Dès que le temps travaille un paysage urbain, c'est la vie qui suinte des murs, qui les anime de rêveries et de chaos, de jeux et de fêlures, de mille passions infinitésimales à travers lesquelles le passant voit comme par des seuils. Le mur se fait médium, fenêtre, carte, circuit ouvert au songe. On est plus à même de saisir les fantômes qui le hantent par la peinture que par la photo. La main anime la surface du tableau comme d'autres mains ont fait vivre, ont habité ces autres surfaces. La main tord les angles droits, les parallèles, les plans orthogonaux, elle les gauchit, elle transforme le géométrique en empathique, elle donne son esprit, humble, inexact et humain, à l'espace urbain; comme les arbres le transfigurent de leurs branches et de leurs feuilles.

Est-on condamnéEs à se laisser fasciner par les tout petits bouts de poésie de l'espace urbain, sous peine d'y être aliéné à en mourir? Les murs sont des surfaces de projection pour un cinéma intérieur que détruisent télévision et ordinateur. C'est ce geste de se les représenter autrement, au-delà de leur matérialité et de leur fonction architecturale, qui fait des murs des ouvertures vers l'espace spirituel, comme s'ils avaient vocation de cartographier les émotions et les réflexions passées, de s'en faire la trace et la ruine, l'os et la crypte.

Les architectes rêvent de nos espaces futurs sur des ordinateurs, et les génèrent comme des structures abstraites, géométriques pures. L'humain, l'homme, n'y a de place qu'en tant qu'abstraction, un point minuscule dans une tour mégane escaladant le ciel. A cette distance, la femme n'existe pas, sauf à l'état de robe et de cheveux longs, c'est d'hommanité qu'il faudrait parler, une entité collective pareille à une fourmilière, marchant d'un pas égal vers une tâche commune dans une cohésion parfaite où chaque rôle particulier est distribué comme une lobotomie, selon une hiérarchie stricte .

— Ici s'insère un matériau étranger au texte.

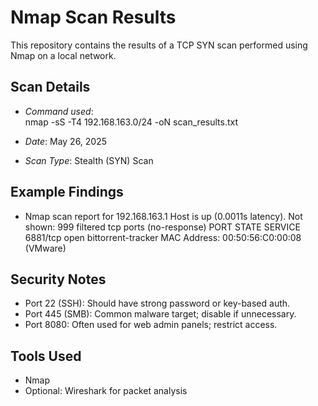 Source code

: 
# Nmap Scan Results

This repository contains the results of a TCP SYN scan performed using Nmap on a local network.

## Scan Details

- *Command used*:  
  nmap -sS -T4 192.168.163.0/24 -oN scan_results.txt

- *Date*: May 26, 2025
- *Scan Type*: Stealth (SYN) Scan

## Example Findings
- Nmap scan report for 192.168.163.1
Host is up (0.0011s latency).
Not shown: 999 filtered tcp ports (no-response)
PORT     STATE SERVICE
6881/tcp open  bittorrent-tracker
MAC Address: 00:50:56:C0:00:08 (VMware)


## Security Notes

- Port 22 (SSH): Should have strong password or key-based auth.
- Port 445 (SMB): Common malware target; disable if unnecessary.
- Port 8080: Often used for web admin panels; restrict access.

## Tools Used

- Nmap
- Optional: Wireshark for packet analysis
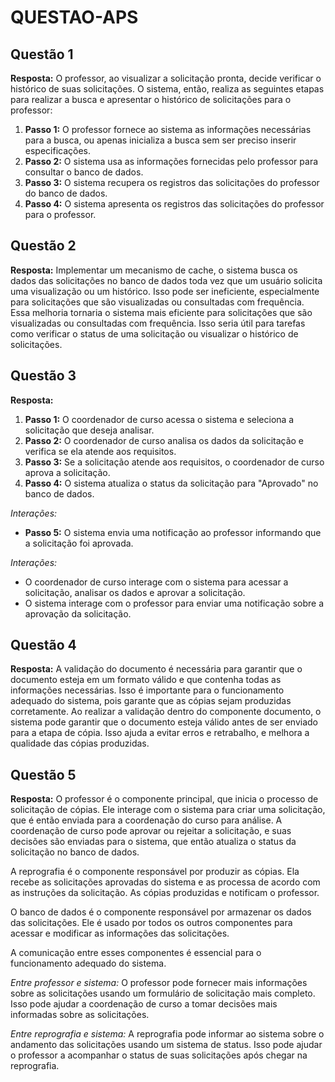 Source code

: # QUESTAO-APS

## Questão 1
**Resposta:** O professor, ao visualizar a solicitação pronta, decide verificar o histórico de suas solicitações. O sistema, então, realiza as seguintes etapas para realizar a busca e apresentar o histórico de solicitações para o professor:

1. **Passo 1:** O professor fornece ao sistema as informações necessárias para a busca, ou apenas inicializa a busca sem ser preciso inserir especificações.
2. **Passo 2:** O sistema usa as informações fornecidas pelo professor para consultar o banco de dados.
3. **Passo 3:** O sistema recupera os registros das solicitações do professor do banco de dados.
4. **Passo 4:** O sistema apresenta os registros das solicitações do professor para o professor.

## Questão 2
**Resposta:** Implementar um mecanismo de cache, o sistema busca os dados das solicitações no banco de dados toda vez que um usuário solicita uma visualização ou um histórico. Isso pode ser ineficiente, especialmente para solicitações que são visualizadas ou consultadas com frequência. Essa melhoria tornaria o sistema mais eficiente para solicitações que são visualizadas ou consultadas com frequência. Isso seria útil para tarefas como verificar o status de uma solicitação ou visualizar o histórico de solicitações.

## Questão 3
**Resposta:** 
1. **Passo 1:** O coordenador de curso acessa o sistema e seleciona a solicitação que deseja analisar.
2. **Passo 2:** O coordenador de curso analisa os dados da solicitação e verifica se ela atende aos requisitos.
3. **Passo 3:** Se a solicitação atende aos requisitos, o coordenador de curso aprova a solicitação.
4. **Passo 4:** O sistema atualiza o status da solicitação para "Aprovado" no banco de dados.

*Interações:*
- **Passo 5:** O sistema envia uma notificação ao professor informando que a solicitação foi aprovada.

*Interações:*
- O coordenador de curso interage com o sistema para acessar a solicitação, analisar os dados e aprovar a solicitação.
- O sistema interage com o professor para enviar uma notificação sobre a aprovação da solicitação.

## Questão 4
**Resposta:** A validação do documento é necessária para garantir que o documento esteja em um formato válido e que contenha todas as informações necessárias. Isso é importante para o funcionamento adequado do sistema, pois garante que as cópias sejam produzidas corretamente. Ao realizar a validação dentro do componente documento, o sistema pode garantir que o documento esteja válido antes de ser enviado para a etapa de cópia. Isso ajuda a evitar erros e retrabalho, e melhora a qualidade das cópias produzidas.

## Questão 5
**Resposta:** 
O professor é o componente principal, que inicia o processo de solicitação de cópias. Ele interage com o sistema para criar uma solicitação, que é então enviada para a coordenação do curso para análise. A coordenação de curso pode aprovar ou rejeitar a solicitação, e suas decisões são enviadas para o sistema, que então atualiza o status da solicitação no banco de dados.

A reprografia é o componente responsável por produzir as cópias. Ela recebe as solicitações aprovadas do sistema e as processa de acordo com as instruções da solicitação. As cópias produzidas e notificam o professor.

O banco de dados é o componente responsável por armazenar os dados das solicitações. Ele é usado por todos os outros componentes para acessar e modificar as informações das solicitações.

A comunicação entre esses componentes é essencial para o funcionamento adequado do sistema.

*Entre professor e sistema:* O professor pode fornecer mais informações sobre as solicitações usando um formulário de solicitação mais completo. Isso pode ajudar a coordenação de curso a tomar decisões mais informadas sobre as solicitações.

*Entre reprografia e sistema:* A reprografia pode informar ao sistema sobre o andamento das solicitações usando um sistema de status. Isso pode ajudar o professor a acompanhar o status de suas solicitações após chegar na reprografia.
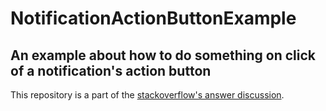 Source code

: # NotificationActionButtonExample
An example about how to do something on click of a notification's action button
-------
This repository is a part of the [stackoverflow's answer discussion](http://chat.stackoverflow.com/rooms/130429).
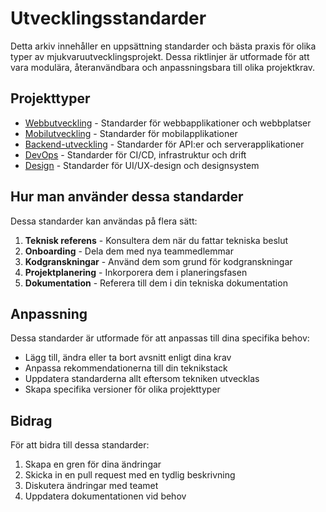 # Utvecklingsstandarder

Detta arkiv innehåller en uppsättning standarder och bästa praxis för olika typer av mjukvaruutvecklingsprojekt. Dessa riktlinjer är utformade för att vara modulära, återanvändbara och anpassningsbara till olika projektkrav.

## Projekttyper

- [Webbutveckling](web/README.md) - Standarder för webbapplikationer och webbplatser
- [Mobilutveckling](mobile/README.md) - Standarder för mobilapplikationer
- [Backend-utveckling](backend/README.md) - Standarder för API:er och serverapplikationer
- [DevOps](devops/README.md) - Standarder för CI/CD, infrastruktur och drift
- [Design](design/README.md) - Standarder för UI/UX-design och designsystem

## Hur man använder dessa standarder

Dessa standarder kan användas på flera sätt:

1. **Teknisk referens** - Konsultera dem när du fattar tekniska beslut
2. **Onboarding** - Dela dem med nya teammedlemmar
3. **Kodgranskningar** - Använd dem som grund för kodgranskningar
4. **Projektplanering** - Inkorporera dem i planeringsfasen
5. **Dokumentation** - Referera till dem i din tekniska dokumentation

## Anpassning

Dessa standarder är utformade för att anpassas till dina specifika behov:

- Lägg till, ändra eller ta bort avsnitt enligt dina krav
- Anpassa rekommendationerna till din teknikstack
- Uppdatera standarderna allt eftersom tekniken utvecklas
- Skapa specifika versioner för olika projekttyper

## Bidrag

För att bidra till dessa standarder:

1. Skapa en gren för dina ändringar
2. Skicka in en pull request med en tydlig beskrivning
3. Diskutera ändringar med teamet
4. Uppdatera dokumentationen vid behov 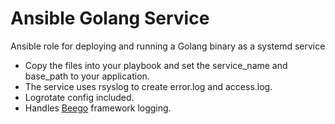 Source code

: # Ansible Golang Service
Ansible role for deploying and running a Golang binary as a systemd service

- Copy the files into your playbook and set the service_name and base_path to your application.
- The service uses rsyslog to create error.log and access.log.
- Logrotate config included.
- Handles [Beego](https://beego.me/) framework logging.
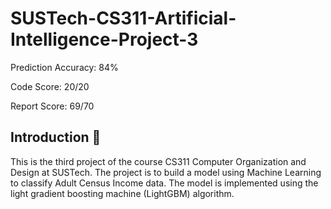 # SUSTech-CS311-Artificial-Intelligence-Project-3

Prediction Accuracy: 84%

Code Score: 20/20

Report Score: 69/70

## Introduction :rocket:

This is the third project of the course CS311 Computer Organization and Design at SUSTech. The project is to build a model using Machine Learning to classify Adult Census Income data. The model is implemented using the light gradient boosting machine (LightGBM) algorithm.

Les espaces urbains ont beau être minéraux, inertes et artificiels, ils finissent par acquérir une qualité organiques, avec l'âge, l'érosion, la moisissure, la fissure, la poussière et la percée des herbes, des arbres à travers pavés et asphalte. Avec les objets quotidiens qui portent encore la trace des corps de leurs utilisateurs. Les coups, les creux, les gauchissements, les usures et les jeux, les raidissements et les tendresses. Montre-moi tes murs, je te dirai qui tu es.